What this task involves: Please repeat only these lines, exactly: the one containing "- 常见的 CSS 预处理有" and all that come after it in the material.

Records supplied:
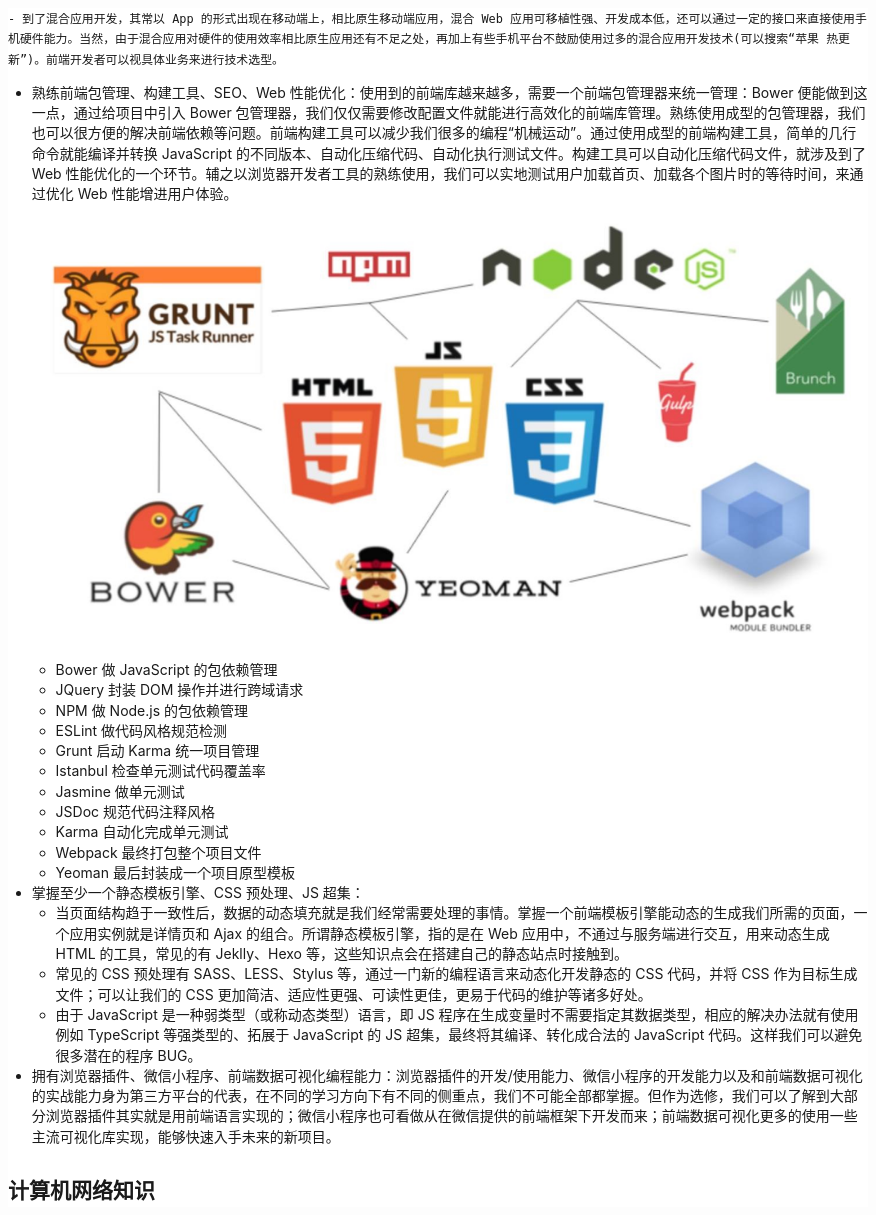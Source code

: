     - 到了混合应用开发，其常以 App 的形式出现在移动端上，相比原生移动端应用，混合 Web 应用可移植性强、开发成本低，还可以通过一定的接口来直接使用手机硬件能力。当然，由于混合应用对硬件的使用效率相比原生应用还有不足之处，再加上有些手机平台不鼓励使用过多的混合应用开发技术(可以搜索“苹果 热更新”)。前端开发者可以视具体业务来进行技术选型。
* 熟练前端包管理、构建工具、SEO、Web 性能优化：使用到的前端库越来越多，需要一个前端包管理器来统一管理：Bower 便能做到这一点，通过给项目中引入 Bower 包管理器，我们仅仅需要修改配置文件就能进行高效化的前端库管理。熟练使用成型的包管理器，我们也可以很方便的解决前端依赖等问题。前端构建工具可以减少我们很多的编程“机械运动”。通过使用成型的前端构建工具，简单的几行命令就能编译并转换 JavaScript 的不同版本、自动化压缩代码、自动化执行测试文件。构建工具可以自动化压缩代码文件，就涉及到了 Web 性能优化的一个环节。辅之以浏览器开发者工具的熟练使用，我们可以实地测试用户加载首页、加载各个图片时的等待时间，来通过优化 Web 性能增进用户体验。![](../_static/construct-tool.png)
    + Bower 做 JavaScript 的包依赖管理
    + JQuery 封装 DOM 操作并进行跨域请求
    + NPM 做 Node.js 的包依赖管理
    + ESLint 做代码风格规范检测
    + Grunt 启动 Karma 统一项目管理
    + Istanbul 检查单元测试代码覆盖率
    + Jasmine 做单元测试
    + JSDoc 规范代码注释风格
    + Karma 自动化完成单元测试
    + Webpack 最终打包整个项目文件
    + Yeoman 最后封装成一个项目原型模板
* 掌握至少一个静态模板引擎、CSS 预处理、JS 超集：
    - 当页面结构趋于一致性后，数据的动态填充就是我们经常需要处理的事情。掌握一个前端模板引擎能动态的生成我们所需的页面，一个应用实例就是详情页和 Ajax 的组合。所谓静态模板引擎，指的是在 Web 应用中，不通过与服务端进行交互，用来动态生成 HTML 的工具，常见的有 Jeklly、Hexo 等，这些知识点会在搭建自己的静态站点时接触到。
    - 常见的 CSS 预处理有 SASS、LESS、Stylus 等，通过一门新的编程语言来动态化开发静态的 CSS 代码，并将 CSS 作为目标生成文件；可以让我们的 CSS 更加简洁、适应性更强、可读性更佳，更易于代码的维护等诸多好处。
    - 由于 JavaScript 是一种弱类型（或称动态类型）语言，即 JS 程序在生成变量时不需要指定其数据类型，相应的解决办法就有使用例如 TypeScript 等强类型的、拓展于 JavaScript 的 JS 超集，最终将其编译、转化成合法的 JavaScript 代码。这样我们可以避免很多潜在的程序 BUG。
* 拥有浏览器插件、微信小程序、前端数据可视化编程能力：浏览器插件的开发/使用能力、微信小程序的开发能力以及和前端数据可视化的实战能力身为第三方平台的代表，在不同的学习方向下有不同的侧重点，我们不可能全部都掌握。但作为选修，我们可以了解到大部分浏览器插件其实就是用前端语言实现的；微信小程序也可看做从在微信提供的前端框架下开发而来；前端数据可视化更多的使用一些主流可视化库实现，能够快速入手未来的新项目。

## 计算机网络知识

Solution for this problem:
    - 常见的 CSS 预处理有 SASS、LESS、Stylus 等，通过一门新的编程语言来动态化开发静态的 CSS 代码，并将 CSS 作为目标生成文件；可以让我们的 CSS 更加简洁、适应性更强、可读性更佳，更易于代码的维护等诸多好处。
    - 由于 JavaScript 是一种弱类型（或称动态类型）语言，即 JS 程序在生成变量时不需要指定其数据类型，相应的解决办法就有使用例如 TypeScript 等强类型的、拓展于 JavaScript 的 JS 超集，最终将其编译、转化成合法的 JavaScript 代码。这样我们可以避免很多潜在的程序 BUG。
* 拥有浏览器插件、微信小程序、前端数据可视化编程能力：浏览器插件的开发/使用能力、微信小程序的开发能力以及和前端数据可视化的实战能力身为第三方平台的代表，在不同的学习方向下有不同的侧重点，我们不可能全部都掌握。但作为选修，我们可以了解到大部分浏览器插件其实就是用前端语言实现的；微信小程序也可看做从在微信提供的前端框架下开发而来；前端数据可视化更多的使用一些主流可视化库实现，能够快速入手未来的新项目。

## 计算机网络知识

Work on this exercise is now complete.